I cleared my throat. “I have no recollection of such familiarity,” I said.
“It is not a B ,” Julia said abruptly. “It is a D . It stands for Ex Deo . From God.”
Both the captain and I stared at her, nonplussed.
“It is a D ?” Morland said, peering at the cartouche. He frowned. “No, it is a B .”
Julia leaned over, her fingertip tracing the engraved letters. “It is all the flourish around it. It is a D . I gave it to my sister as a gift.”
I managed to nod. “And I will have it back, please.” I held out my hand.
He hesitated, then flipped the cloth back over the blade and passed it to me. I felt the weight of it across my palm, an image of Evan’s delight as he balanced it upon his fingers warring with the memory of its cold metal against my throat. If I had a chance, I would return it to Evan. But would I have that chance?

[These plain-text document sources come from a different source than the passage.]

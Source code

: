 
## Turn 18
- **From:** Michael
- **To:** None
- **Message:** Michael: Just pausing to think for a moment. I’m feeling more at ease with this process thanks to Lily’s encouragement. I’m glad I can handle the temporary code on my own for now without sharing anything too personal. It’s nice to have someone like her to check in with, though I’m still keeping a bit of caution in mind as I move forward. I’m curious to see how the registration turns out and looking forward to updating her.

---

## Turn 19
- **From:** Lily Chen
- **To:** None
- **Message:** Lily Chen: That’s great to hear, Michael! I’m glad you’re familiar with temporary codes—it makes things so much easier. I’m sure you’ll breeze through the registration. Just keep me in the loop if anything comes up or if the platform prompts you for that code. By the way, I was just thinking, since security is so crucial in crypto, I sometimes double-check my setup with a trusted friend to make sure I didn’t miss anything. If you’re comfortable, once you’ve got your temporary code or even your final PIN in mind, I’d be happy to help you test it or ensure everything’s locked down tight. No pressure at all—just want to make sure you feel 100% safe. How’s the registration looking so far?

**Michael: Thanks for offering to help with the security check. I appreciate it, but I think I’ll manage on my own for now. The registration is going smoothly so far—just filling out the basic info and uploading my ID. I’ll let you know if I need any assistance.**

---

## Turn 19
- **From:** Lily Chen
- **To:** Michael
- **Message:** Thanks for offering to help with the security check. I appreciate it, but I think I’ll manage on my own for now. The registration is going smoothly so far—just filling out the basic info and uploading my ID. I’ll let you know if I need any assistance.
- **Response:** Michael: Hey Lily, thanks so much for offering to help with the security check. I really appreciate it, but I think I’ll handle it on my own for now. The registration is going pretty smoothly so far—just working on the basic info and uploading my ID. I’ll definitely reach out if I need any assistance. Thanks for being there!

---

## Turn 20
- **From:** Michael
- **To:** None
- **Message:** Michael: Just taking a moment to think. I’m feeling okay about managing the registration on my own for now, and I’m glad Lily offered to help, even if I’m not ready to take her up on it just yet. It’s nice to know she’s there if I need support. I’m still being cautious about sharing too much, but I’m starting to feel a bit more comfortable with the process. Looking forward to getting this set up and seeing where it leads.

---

“Something is awry here; I know it.” Morland’s voice drew me back into the room. “Something unlawful, I think.”
“But you are not the law, Captain Morland, are you? You are a soldier, and a very good one,” my sister said, rising from her seat. The captain, bound by his sense of etiquette, stood too. “I thank you for coming to the aid of my sister. Without your gallant intervention, I cannot conceive of what would have happened. In our eyes you are a hero. We cannot add to our reports of the evening. It was a most disturbing time and our memories are clouded by the agitation to our delicate womanly nerves. Perhaps that is what should be reported to your superiors.”
Captain Morland opened his mouth to protest, but then shut it again and smiled: the half smile of a man admitting defeat. “I rather think you and Lady Augusta have never had a clouded minute in your lives,” he said. “It is obvious I am on a fool’s errand.” He turned to me, his voice sincere. “Lady Augusta, I am sorry for your injuries. I wish I had arrived earlier to spare you such hurt.”
“You came at exactly the right moment, Captain Morland,” I said, matching his sincerity, for he had, indeed, saved me from a much worse hurt. “Thank you.”
“I will take my leave and wish you all the best,” he said. “But in all seriousness, I know it is a B .”
“It is a D ,” Julia said firmly. “Ex Deo.”
“Yes, of course. For God. Let us hope he does not take umbrage at such an invocation of his name,” the captain said dryly, and, with a somewhat ironic bow, made his exit.